Assurer un plan de communication n’est pas un mal en soi. Encore faut-il qu’il soit cohérent, et surtout que le message délivré le soit. Ce qui a pour conséquence que la personne interrogée doit éviter de se contredire, au moins en apparence, dans une seule et même interview.

C’est pourtant ce qu’a fait le patron de la BRI dans une seule et même interview télévisée10. Il déclare d’abord qu’on ne négocie pas avec ce type de terroriste (ce qui est conforme à ce qu’on lit dans Gestion de la Barbarie) puis, quelques minutes après, il déclare qu’à un moment de l’attaque, il a fait appel à un négociateur. C’est peut-être clair pour lui, mais pas forcément pour les personnes qui l’écoutent. Tirons notre chapeau (pas encore avalé, mais nous n’en sommes pas loin) à LCI pour ne pas avoir révélé la contradiction.

Ceci dit, une question demeure : que faire si une telle situation se représente ? Faut-il faire appel à un négociateur, ou faut-il monter au plus vite à l’assaut des preneurs d’otages ?

S’il ne faut pas se contredire dans la même interview, il faut également éviter de se contredire à plusieurs journées d’intervalle. Ainsi, juste après son opération dyonisienne, le RAID a communiqué sur un nombre minimum de 3 personnes dans l’appartement finalement détruit11, ses 5000 cartouches tirées, l’important arsenal des terroristes (2 à 3 kalachnikov, des grenades et des explosifs), ce qui semblait élever cette opération au rang d’opération de guerre12 (en quoi est-ce une fin en soi ? Big is -not allways- beautiful) avant de se rétracter sans pour autant avouer son erreur, le bilan final se stabilisant autour de 1500 cartouches tirées.

Où sont donc passées les 3500 cartouches manquantes ?

Tirées en l’air pour célébrer la victoire ?
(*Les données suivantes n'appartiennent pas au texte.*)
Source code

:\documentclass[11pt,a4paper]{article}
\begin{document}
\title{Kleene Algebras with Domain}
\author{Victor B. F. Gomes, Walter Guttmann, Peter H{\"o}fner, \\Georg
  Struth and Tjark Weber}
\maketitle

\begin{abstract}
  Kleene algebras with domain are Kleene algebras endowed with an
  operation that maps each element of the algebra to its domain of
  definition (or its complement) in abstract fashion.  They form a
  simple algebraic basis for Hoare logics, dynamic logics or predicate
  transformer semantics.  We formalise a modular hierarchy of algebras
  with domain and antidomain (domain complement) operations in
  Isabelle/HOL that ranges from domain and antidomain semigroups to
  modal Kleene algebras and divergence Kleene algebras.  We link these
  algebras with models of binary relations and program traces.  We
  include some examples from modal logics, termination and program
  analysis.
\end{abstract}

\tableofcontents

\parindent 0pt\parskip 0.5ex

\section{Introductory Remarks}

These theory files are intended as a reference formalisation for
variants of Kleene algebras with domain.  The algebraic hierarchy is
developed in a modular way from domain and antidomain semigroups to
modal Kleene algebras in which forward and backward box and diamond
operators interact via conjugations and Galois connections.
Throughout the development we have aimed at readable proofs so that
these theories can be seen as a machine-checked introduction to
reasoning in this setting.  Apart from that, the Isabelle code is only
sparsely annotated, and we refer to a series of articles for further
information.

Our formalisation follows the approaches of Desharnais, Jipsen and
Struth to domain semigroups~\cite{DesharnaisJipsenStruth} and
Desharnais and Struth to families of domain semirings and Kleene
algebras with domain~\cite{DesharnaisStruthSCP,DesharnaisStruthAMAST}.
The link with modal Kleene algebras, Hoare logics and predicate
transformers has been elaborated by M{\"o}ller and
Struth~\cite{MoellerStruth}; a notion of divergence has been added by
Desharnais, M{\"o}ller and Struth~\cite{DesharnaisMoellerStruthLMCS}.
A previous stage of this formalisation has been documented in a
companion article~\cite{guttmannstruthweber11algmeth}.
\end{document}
Une communication doit appuyer une opération, car la communication n’est pas une fin en soi, sauf lorsqu’il n’y a rien à dire. Mais pour appuyer efficacement l’opération, encore faut-il que le message confirme les faits, évitant ainsi de jeter le discrédit sur l’affaire.

En guerre, on ne tape pas sur son camp

Être en guerre signifie que des batailles seront livrées. Leur cortège de succès, mais aussi de défaites les accompagnera. On ne peut livrer des guerres dont toutes les batailles seront victorieuses. Il faut donc reconnaître ses erreurs, ses défaites, et accepter la critique, sinon on tombe dans les travers et la caricature de « la cité de la peur ».

De ce point de vue encore, le Bataclan est un gigantesque ratage. Preuve en est la défense désespérée des représentants syndicaux de la police qui ont critiqué les militaires de l’opération Sentinelle qui ne voulaient pas leur donner leur fusil pour intervenir à l’intérieur. Parce qu’une arme se donne à quelqu’un qui va en faire on ne sait quoi ?

Auraient-ils accepté la réciproque ?

Apologétique

Vraisemblablement conscients des ratés de l’affaire, et désireux que le bon peuple ne s’en émeuve point trop, une rafale de journalistes (responsables, forcément) s’est empressé de cirer les bottes des unités quelque peu dans la tourmente.
Toutes catégories confondues, Le Point est vainqueur haut la main.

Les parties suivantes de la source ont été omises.